Yes sir, and it's the matching left hand side!  These cool caged pedals seem to be usually beat up or mismatched.


----------



## Barnegatbicycles (Sep 27, 2021)

Blue Streak said:


> Rear pedal looks like 1901-1902 Tribune. PM me if interested in selling it.
> 
> View attachment 1485901
> 
> ...



It's definately 1900 to at least 01 ABC. I've seen these on Columbia's and 01 ramblers.


----------



## Blue Streak (Sep 28, 2021)

That makes sense as Tribune was part of American Bicycle Company (ABC) 1900-1902.


----------



## wes holliday (Nov 19, 2022)

Hello Blue Streak.
I have a 1903 Tribune, looking for a set of pedals.
Understand that "your the guy" that might know where I could finde a pair ?
Thank you.  Wes
​


----------



## bud poe (Nov 19, 2022)

wes holliday said:


> Hello Blue Streak.
> I have a 1903 Tribune, looking for a set of pedals.
> Understand that "your the guy" that might know where I could finde a pair ?
> Thank you.  Wes
> ​




@Blue Streak I’m also the lucky custodian of a Tribune (which you helped me ID, much appreciated) that needs pedals.  I’ve made reproduction cages of another design in the past and I’d like to be able to make a set of tribune pedals, at least the cages if not the spindles as well.   It would be cool to be able to offer these up to the hobby as pedals seem to be scarce for these early machines.  Would love to buy or borrow a set to use as patterns.  PM me if you can help.  Thanks all (not my intention to hijack the thread)


----------



## wes holliday (Nov 19, 2022)

If I have any luck with my pedel hunt ,then will send you one as a pattern.
Thank you.


----------



## bud poe (Nov 19, 2022)

wes holliday said:


> If I have any luck with my pedel hunt ,then will send you one as a pattern.
> Thank you.



That would be swell, thanks @wes holliday !


----------



## Blue Streak (Nov 20, 2022)

wes holliday said:


> Hello Blue Streak.
> I have a 1903 Tribune, looking for a set of pedals.
> Understand that "your the guy" that might know where I could finde a pair ?
> Thank you.  Wes
> ​



Wes,

I am also in need of several pairs of Tribune pedals.

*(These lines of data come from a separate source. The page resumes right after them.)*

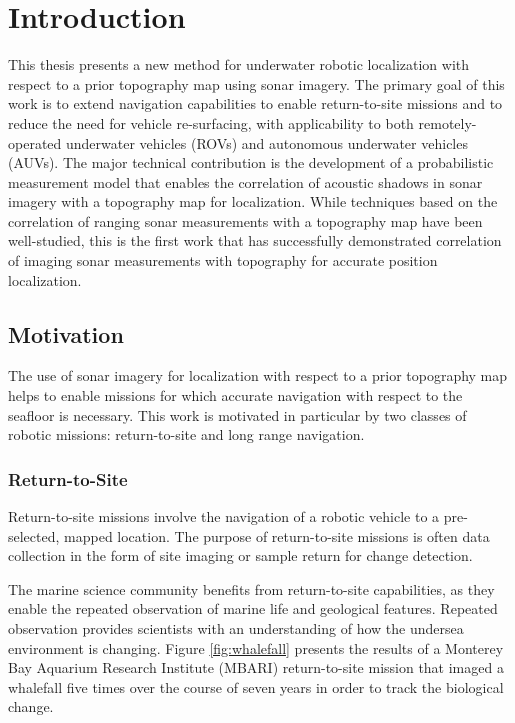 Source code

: 
\chapter{Introduction}
\label{ch.Introduction}

This thesis presents a new method for underwater robotic localization with respect to a prior topography map using sonar imagery.  
The primary goal of this work is to extend navigation capabilities to enable return-to-site missions and to reduce the need for vehicle re-surfacing, with applicability to both remotely-operated underwater vehicles (ROVs) and autonomous underwater vehicles (AUVs).
The major technical contribution is the development of a probabilistic measurement model that enables the correlation of acoustic shadows in sonar imagery with a topography map for localization.  
While techniques based on the correlation of ranging sonar measurements with a topography map have been well-studied, this is the first work that has successfully demonstrated correlation of imaging sonar measurements with topography for accurate position localization.

\section{Motivation}
\label{intro.Motivation}

The use of sonar imagery for localization with respect to a prior topography map helps to enable missions for which accurate navigation with respect to the seafloor is necessary.  This work is motivated in particular by two classes of robotic missions: return-to-site and long range navigation.

\subsection{Return-to-Site}
\label{intro.Motivation.Return}

Return-to-site missions involve the navigation of a robotic vehicle to a pre-selected, mapped location.  
The purpose of return-to-site missions is often data collection in the form of site imaging or sample return for change detection.

The marine science community benefits from return-to-site capabilities, as they enable the repeated observation of marine life and geological features.  
Repeated observation provides scientists with an understanding of how the undersea environment is changing.  Figure \ref{fig:whalefall} presents the results of a Monterey Bay Aquarium Research Institute (MBARI) return-to-site mission that imaged a whalefall five times over the course of seven years in order to track the biological change.

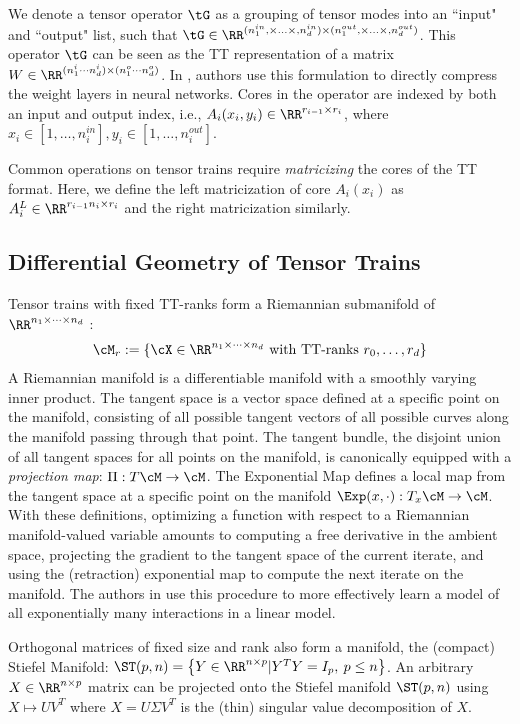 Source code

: We denote a tensor operator $\tG$ as a grouping of tensor modes into an ``input" and ``output" list, such that $\tG \in \RR^{(n_1^{in},\times\ldots\times,n_d^{in}) \times (n_1^{out},\times\ldots\times,n_d^{out})}$. This operator $\tG$ can be seen as the TT representation of a matrix $W \in \RR^{(n_1^i\cdots n_d^i) \times (n_1^o\cdots n_d^o)}$. In \cite{novikov2015tensorizing}, authors use this formulation to directly compress the weight layers in neural networks. Cores in the operator are indexed by both an input and output index, i.e., $A_i(x_i,y_i) \in \RR^{r_{i-1}\times r_i}$, where $x_i \in [1,\ldots,n_i^{in}], y_i \in [1,\ldots,n_i^{out}]$.

Common operations on tensor trains require \textit{matricizing} the cores of the TT format. Here, we define the left matricization of core $A_i(x_i)$ as $A_i^L \in \RR^{r_{i-1}n_i \times r_i} $ and the right matricization similarly.

\subsection{Differential Geometry of Tensor Trains}
Tensor trains with fixed TT-ranks form a Riemannian submanifold of $\RR^{n_1 \times \cdots \times n_d}$ \cite{lubich2015time, holtz2012manifolds}:
\begin{align}\label{eq:riem}
    \cM_r := \{ \cX \in \RR^{n_1 \times \cdots \times n_d} \text{ with TT-ranks } r_0,\ldots,r_d\} 
\end{align}
A Riemannian manifold is a differentiable manifold with a smoothly varying inner product. The tangent space is a vector space defined at a specific point on the manifold, consisting of all possible tangent vectors of all possible curves along the manifold passing through that point. The tangent bundle, the disjoint union of all tangent spaces for all points on the manifold, is canonically equipped with a \textit{projection map}: $\Pi: T\cM \rightarrow \cM$. The Exponential Map defines a local map from the tangent space at a specific point on the manifold $\Exp(x,\cdot): T_x\cM \rightarrow \cM$. With these definitions, optimizing a function with respect to a Riemannian manifold-valued variable amounts to computing a free derivative in the ambient space, projecting the gradient to the tangent space of the current iterate, and using the (retraction) exponential map to compute the next iterate on the manifold.
The authors in \cite{novikov2016exponential} use this procedure to more effectively learn a model of all exponentially many interactions in a linear model.

Orthogonal matrices of fixed size and rank also form a manifold, the (compact) Stiefel Manifold: $ \ST(p,n)=\left\{Y \in \RR^{n\times p} | Y^TY=I_p,\: p \leq n\right\}$.
An arbitrary $X \in \RR^{n \times p}$ matrix can be projected onto the Stiefel manifold $\ST(p,n)$ using $X \mapsto UV^T$ where $X=U\Sigma V^T$ is the (thin) singular value decomposition of $X$.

Keep eyes on CABE classified, eBay or at swap meets.

Jeff


----------



## Blue Streak (Nov 20, 2022)

bud poe said:


> @Blue Streak I’m also the lucky custodian of a Tribune (which you helped me ID, much appreciated) that needs pedals.  I’ve made reproduction cages of another design in the past and I’d like to be able to make a set of tribune pedals, at least the cages if not the spindles as well.   It would be cool to be able to offer these up to the hobby as pedals seem to be scarce for these early machines.  Would love to buy or borrow a set to use as patterns.  PM me if you can help.  Thanks all (not my intention to hijack the thread)



Sent you a PM.


----------